The air-conditioning system pumped cold air even during frigid winter nights on the high desert. To fall asleep under his thin blanket, Romulo Avelica Gonzalez, then 48, wore two pairs of socks, wrapped his feet in bath towels and tried to bring his mind to a warmer place.

In the blur between consciousness and dreaming, he found himself at home in Lincoln Heights, walking through his living room and kitchen, into the bedroom of his three youngest daughters, their breath rising and falling, fast asleep.

He woke up on a bunk bed behind bars.

After 25 years in California, Avelica was stuck in immigration detention, wondering when, or if, he would be reunited with his family.

Until that morning last year, he was part of the largely anonymous army of immigrant workers who are the economic backbone of Southern California — cooking for nearly minimum wage to support his family’s modest life. Then, his arrest made him national news, the subject of protests, vigils, prayers and countless articles.

The ensuing months-long saga would galvanize a family and spread fear in one of L.A.’s oldest neighborhoods, becoming a very public test case of President Trump’s immigration crackdown. Many in Lincoln Heights wanted to know: What would happen to Romulo Avelica Gonzalez?

Yuleni, right, and her classmates from Academia Avance charter school gather outside Los Angeles Superior Court to support Yuleni’s father, Romulo Avelica Gonzalez. (Irfan Khan / Los Angeles Times)

In the back of his mind, he had known that federal authorities were after him.

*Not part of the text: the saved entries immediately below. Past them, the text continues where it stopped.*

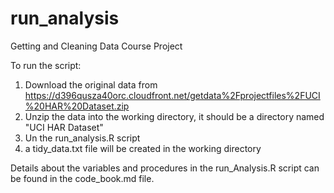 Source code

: run_analysis
============

Getting and Cleaning Data Course Project

To run the script:

1. Download the original data from https://d396qusza40orc.cloudfront.net/getdata%2Fprojectfiles%2FUCI%20HAR%20Dataset.zip 
2. Unzip the data into the working directory, it should be a directory named "UCI HAR Dataset"
3. Un the run_analysis.R script
4. a tidy_data.txt file will be created in the working directory  


Details about the variables and procedures in the run_Analysis.R script can be found in the code_book.md file. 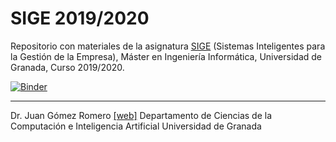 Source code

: # SIGE 2019/2020
Repositorio con materiales de la asignatura [SIGE](http://masteres.ugr.es/ing-informatica/pages/info_academica/guias/curso_actual/2semestre/ficha_masterii_sige_100404/!) (Sistemas Inteligentes para la Gestión de la Empresa), Máster en Ingeniería Informática, Universidad de Granada, Curso 2019/2020.

[![Binder](https://mybinder.org/badge_logo.svg)](https://mybinder.org/v2/gh/jgromero/sige2020/master?urlpath=rstudio)

<hr/>

Dr. Juan Gómez Romero [[web]](http://decsai.ugr.es/~jgomez)
Departamento de Ciencias de la Computación e Inteligencia Artificial
Universidad de Granada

Seven years after illegally walking across the border at Tijuana, Avelica was busted for driving with a stolen vehicle registration tag he had bought from a friend — a common crime among immigrants without legal status, who at the time were not permitted to drive. And in 2008, he was convicted of drunk driving, setting off deportation proceedings.

In 2016, his family heard a knock at their door. They peeked out a window to see eight immigration agents telling Avelica to come outside. He declined. They didn’t have a warrant.

“We’ll get you someday,” he remembers an agent telling him.

The family stayed at his sister’s apartment for the next two months for fear the agents would return.

After a year, Avelica began to relax again.

His life was his family. He trained his daughters in soccer and rode his bike alongside them as they prepared for the Los Angeles Marathon. He followed their schoolwork like a hawk, rewarding them for A’s with seafood dinners at El Rincon de Guayabitos.

Avelica with his daughters Jocelyn, Fatima and Yuleni when they were young.

On Feb. 28, 2017, after a late shift prepping food and washing dishes at a Mexican restaurant, he woke up at 6:30 a.m. to drive his girls to school. He and his wife, Norma, had just dropped off their youngest, Yuleni, then 12, and were headed to Academia Avance’s eighth-grade campus with Fatima, 13, when he saw lights flash behind him.

He felt a tingle of fear and wondered why he was being pulled over.

An unmarked black sedan pulled in front of him while another nosed in behind, forcing him to stop.

An agent wearing a windbreaker with “POLICE” written on it told him he was with ICE — U.S. Immigration and Customs Enforcement.

The agent told Avelica he had a final order of deportation. Avelica said that as he stepped out, the agent pushed him against the car and handcuffed him.

He turned to his family and yelled, “Record this!” After all of the videos showing police shootings, he wanted proof of the moment.

Fatima filmed with her phone as she broke down, fearing she’d never see her Apá again. Her barely restrained sobs underscored the video, low and unrelenting.

“Don’t cry,” Norma told her. “We have to be strong.”

As Avelica sat in the agents’ car, his grim long-term reality sunk in. They told him he’d be on a bus to Tijuana that afternoon.

Instead, his family mobilized. Just 15 minutes before his bus was to take off for Mexico, a lawyer filed for an emergency stay of his deportation. Authorities diverted him to the Adelanto Detention Facility near Victorville.